Collection entries →
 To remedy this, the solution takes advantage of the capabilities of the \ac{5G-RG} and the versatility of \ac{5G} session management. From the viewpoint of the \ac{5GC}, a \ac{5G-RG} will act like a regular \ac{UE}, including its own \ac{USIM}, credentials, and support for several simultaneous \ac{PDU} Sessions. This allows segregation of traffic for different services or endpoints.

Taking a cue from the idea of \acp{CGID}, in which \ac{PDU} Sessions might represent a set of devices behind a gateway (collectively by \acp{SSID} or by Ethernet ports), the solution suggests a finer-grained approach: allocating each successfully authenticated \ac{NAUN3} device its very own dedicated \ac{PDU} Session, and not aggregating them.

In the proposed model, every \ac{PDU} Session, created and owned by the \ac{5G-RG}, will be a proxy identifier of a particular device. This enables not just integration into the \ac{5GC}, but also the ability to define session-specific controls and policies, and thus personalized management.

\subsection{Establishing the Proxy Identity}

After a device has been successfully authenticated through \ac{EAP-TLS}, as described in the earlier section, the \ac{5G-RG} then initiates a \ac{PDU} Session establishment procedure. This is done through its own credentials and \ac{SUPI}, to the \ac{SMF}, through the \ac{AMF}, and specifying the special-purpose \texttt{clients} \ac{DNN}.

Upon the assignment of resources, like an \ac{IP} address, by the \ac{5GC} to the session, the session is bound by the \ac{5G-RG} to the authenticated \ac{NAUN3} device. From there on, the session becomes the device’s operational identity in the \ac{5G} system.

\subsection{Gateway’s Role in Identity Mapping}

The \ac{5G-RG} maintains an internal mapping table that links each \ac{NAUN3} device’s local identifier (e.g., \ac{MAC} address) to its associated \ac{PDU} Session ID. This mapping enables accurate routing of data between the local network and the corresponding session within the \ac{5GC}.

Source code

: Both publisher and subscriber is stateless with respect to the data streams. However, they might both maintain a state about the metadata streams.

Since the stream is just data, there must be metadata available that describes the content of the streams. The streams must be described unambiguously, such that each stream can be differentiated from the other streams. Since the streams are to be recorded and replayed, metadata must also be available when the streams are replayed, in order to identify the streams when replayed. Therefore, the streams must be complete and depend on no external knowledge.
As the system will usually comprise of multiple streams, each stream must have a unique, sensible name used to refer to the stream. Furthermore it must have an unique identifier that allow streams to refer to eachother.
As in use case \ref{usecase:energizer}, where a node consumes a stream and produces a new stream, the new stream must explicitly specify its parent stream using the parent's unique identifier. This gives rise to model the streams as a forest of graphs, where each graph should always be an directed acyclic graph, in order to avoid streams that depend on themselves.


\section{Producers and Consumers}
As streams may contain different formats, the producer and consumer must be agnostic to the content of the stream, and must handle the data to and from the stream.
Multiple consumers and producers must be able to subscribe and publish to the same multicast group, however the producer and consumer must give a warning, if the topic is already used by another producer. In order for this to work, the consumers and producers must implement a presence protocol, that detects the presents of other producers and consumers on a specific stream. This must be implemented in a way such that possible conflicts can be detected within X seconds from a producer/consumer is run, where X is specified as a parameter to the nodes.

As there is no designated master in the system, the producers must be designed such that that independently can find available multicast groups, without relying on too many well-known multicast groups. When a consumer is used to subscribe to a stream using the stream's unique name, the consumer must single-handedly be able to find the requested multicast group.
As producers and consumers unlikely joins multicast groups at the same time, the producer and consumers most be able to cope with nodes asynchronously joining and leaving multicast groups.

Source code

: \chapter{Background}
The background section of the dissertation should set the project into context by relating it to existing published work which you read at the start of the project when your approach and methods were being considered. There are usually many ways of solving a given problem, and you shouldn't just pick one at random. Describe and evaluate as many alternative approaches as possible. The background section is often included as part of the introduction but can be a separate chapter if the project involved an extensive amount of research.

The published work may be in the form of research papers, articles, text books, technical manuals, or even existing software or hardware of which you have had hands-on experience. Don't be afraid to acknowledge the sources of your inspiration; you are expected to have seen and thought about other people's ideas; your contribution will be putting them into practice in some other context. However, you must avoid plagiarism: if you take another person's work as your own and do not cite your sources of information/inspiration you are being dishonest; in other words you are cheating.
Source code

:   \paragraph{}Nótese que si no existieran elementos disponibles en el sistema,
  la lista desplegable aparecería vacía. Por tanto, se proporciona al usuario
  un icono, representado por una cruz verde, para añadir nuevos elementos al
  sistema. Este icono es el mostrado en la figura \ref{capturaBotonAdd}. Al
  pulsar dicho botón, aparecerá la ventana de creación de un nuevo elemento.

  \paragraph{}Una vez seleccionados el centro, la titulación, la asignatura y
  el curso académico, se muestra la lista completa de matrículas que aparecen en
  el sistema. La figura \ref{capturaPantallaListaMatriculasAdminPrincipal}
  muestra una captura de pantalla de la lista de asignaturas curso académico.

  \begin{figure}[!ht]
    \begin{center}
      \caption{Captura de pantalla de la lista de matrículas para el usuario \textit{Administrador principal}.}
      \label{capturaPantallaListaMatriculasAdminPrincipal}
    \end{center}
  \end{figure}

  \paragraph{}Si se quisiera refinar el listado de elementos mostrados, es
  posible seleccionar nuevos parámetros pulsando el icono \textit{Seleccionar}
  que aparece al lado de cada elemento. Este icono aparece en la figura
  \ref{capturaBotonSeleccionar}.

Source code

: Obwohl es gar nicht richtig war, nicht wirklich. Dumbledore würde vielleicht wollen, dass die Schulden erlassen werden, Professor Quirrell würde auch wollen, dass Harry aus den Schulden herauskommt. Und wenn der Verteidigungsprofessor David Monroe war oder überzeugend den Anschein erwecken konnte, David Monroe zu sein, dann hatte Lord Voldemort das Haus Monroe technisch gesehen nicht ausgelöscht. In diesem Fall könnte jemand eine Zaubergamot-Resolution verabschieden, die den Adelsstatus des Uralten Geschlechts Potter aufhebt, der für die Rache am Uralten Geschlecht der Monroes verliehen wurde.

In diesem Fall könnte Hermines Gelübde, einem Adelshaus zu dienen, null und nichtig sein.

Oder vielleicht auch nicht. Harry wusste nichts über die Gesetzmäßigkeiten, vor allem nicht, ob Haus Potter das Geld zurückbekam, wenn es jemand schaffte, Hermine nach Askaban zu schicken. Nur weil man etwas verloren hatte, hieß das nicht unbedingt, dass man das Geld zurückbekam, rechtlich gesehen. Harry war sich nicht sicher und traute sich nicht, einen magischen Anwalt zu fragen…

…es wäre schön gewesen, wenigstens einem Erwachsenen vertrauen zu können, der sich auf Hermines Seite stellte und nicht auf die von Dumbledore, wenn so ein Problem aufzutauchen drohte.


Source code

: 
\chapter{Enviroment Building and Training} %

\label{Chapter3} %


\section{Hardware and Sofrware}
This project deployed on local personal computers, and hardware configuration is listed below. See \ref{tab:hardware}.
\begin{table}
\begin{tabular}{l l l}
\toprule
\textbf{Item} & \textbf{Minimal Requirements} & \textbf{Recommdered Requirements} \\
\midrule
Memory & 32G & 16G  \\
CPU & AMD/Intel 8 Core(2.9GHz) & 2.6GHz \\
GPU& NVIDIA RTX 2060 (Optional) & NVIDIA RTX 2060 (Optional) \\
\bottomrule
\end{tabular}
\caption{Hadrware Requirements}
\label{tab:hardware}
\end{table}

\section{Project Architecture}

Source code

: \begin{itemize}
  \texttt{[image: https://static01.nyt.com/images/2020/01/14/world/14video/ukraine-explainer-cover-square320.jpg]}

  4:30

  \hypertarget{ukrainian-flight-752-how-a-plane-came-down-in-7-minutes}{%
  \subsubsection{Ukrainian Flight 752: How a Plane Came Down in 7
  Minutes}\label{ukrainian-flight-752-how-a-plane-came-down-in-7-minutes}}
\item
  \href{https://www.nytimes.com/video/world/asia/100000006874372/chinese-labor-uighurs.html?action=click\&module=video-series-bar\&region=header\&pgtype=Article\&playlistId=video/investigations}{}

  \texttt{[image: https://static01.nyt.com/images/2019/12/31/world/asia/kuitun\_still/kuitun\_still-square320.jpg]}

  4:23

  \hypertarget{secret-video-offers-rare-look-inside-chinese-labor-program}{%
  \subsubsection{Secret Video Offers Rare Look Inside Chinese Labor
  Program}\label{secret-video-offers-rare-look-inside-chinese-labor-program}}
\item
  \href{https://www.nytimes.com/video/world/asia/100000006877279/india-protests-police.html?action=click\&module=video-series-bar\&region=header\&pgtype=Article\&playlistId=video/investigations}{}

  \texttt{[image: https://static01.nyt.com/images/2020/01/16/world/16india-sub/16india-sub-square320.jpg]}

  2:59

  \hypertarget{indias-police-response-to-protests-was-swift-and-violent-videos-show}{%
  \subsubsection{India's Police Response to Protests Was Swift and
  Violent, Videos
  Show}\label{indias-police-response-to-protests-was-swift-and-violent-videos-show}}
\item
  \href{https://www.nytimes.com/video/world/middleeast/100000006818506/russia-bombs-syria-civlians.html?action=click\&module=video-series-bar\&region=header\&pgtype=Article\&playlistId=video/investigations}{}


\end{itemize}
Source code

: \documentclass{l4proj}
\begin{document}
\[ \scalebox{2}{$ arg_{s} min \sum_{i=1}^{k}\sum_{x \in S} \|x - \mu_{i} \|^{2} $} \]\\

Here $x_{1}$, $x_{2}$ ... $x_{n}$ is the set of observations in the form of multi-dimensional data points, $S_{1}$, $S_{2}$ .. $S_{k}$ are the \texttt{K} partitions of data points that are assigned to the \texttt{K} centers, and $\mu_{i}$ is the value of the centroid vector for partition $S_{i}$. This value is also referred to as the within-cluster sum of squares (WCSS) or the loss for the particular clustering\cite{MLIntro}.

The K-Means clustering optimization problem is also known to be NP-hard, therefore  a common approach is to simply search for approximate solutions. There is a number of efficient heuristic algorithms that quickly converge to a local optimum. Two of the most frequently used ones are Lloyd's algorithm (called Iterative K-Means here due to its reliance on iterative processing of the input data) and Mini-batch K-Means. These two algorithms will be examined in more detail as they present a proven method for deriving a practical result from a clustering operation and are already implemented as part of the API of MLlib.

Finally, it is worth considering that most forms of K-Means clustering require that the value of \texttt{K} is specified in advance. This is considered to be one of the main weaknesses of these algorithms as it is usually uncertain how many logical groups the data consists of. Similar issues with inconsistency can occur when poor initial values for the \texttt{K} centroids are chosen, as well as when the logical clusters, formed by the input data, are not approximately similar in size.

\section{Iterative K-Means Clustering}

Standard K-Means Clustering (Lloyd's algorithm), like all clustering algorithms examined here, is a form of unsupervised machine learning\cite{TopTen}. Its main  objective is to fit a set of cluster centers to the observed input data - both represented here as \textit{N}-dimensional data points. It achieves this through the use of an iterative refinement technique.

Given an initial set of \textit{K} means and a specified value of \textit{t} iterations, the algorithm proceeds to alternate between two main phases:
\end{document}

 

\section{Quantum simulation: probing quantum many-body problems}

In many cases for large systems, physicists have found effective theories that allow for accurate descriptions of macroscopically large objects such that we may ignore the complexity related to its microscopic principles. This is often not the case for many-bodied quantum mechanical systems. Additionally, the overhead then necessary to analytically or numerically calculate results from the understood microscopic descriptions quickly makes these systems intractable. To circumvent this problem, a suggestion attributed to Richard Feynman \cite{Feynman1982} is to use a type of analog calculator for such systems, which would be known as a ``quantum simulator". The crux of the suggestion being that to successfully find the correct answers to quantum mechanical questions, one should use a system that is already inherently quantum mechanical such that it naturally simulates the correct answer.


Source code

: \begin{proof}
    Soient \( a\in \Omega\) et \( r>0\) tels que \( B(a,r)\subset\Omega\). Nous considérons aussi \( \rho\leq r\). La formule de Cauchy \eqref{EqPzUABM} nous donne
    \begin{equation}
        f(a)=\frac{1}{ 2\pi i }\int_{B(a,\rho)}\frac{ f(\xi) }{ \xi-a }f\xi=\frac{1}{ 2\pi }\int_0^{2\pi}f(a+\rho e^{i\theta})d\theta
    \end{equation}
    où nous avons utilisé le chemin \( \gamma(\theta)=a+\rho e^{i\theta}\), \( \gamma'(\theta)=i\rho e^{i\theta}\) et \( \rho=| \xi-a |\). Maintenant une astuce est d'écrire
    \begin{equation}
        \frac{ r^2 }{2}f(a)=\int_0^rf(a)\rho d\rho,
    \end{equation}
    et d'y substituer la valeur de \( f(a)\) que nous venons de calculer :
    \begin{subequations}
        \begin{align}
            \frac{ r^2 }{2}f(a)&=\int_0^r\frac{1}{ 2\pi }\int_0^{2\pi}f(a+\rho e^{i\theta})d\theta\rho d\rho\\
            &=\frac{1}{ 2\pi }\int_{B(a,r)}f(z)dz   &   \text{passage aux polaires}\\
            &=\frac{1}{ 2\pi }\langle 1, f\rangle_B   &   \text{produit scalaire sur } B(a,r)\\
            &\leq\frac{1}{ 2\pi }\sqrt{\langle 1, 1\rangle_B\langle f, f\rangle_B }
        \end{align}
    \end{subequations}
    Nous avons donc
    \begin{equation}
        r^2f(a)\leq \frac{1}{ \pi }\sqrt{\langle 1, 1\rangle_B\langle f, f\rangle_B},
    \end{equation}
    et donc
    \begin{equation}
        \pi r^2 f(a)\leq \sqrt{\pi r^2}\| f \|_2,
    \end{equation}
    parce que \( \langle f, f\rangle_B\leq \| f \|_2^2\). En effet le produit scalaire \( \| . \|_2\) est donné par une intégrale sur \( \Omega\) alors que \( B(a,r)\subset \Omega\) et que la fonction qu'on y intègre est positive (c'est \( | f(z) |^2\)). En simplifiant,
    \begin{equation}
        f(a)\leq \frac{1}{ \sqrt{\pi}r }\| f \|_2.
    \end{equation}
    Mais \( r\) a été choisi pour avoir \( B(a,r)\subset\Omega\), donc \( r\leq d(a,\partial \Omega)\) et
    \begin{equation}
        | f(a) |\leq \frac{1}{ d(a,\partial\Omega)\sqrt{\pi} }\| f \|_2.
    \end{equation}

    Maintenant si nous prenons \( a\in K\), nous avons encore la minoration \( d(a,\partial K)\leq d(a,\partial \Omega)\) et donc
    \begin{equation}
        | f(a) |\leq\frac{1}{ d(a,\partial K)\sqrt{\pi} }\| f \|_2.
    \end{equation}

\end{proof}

What is expected → Compute the number of lines above that contain the string "produit". Reply with that value only.

Answer to this problem → 2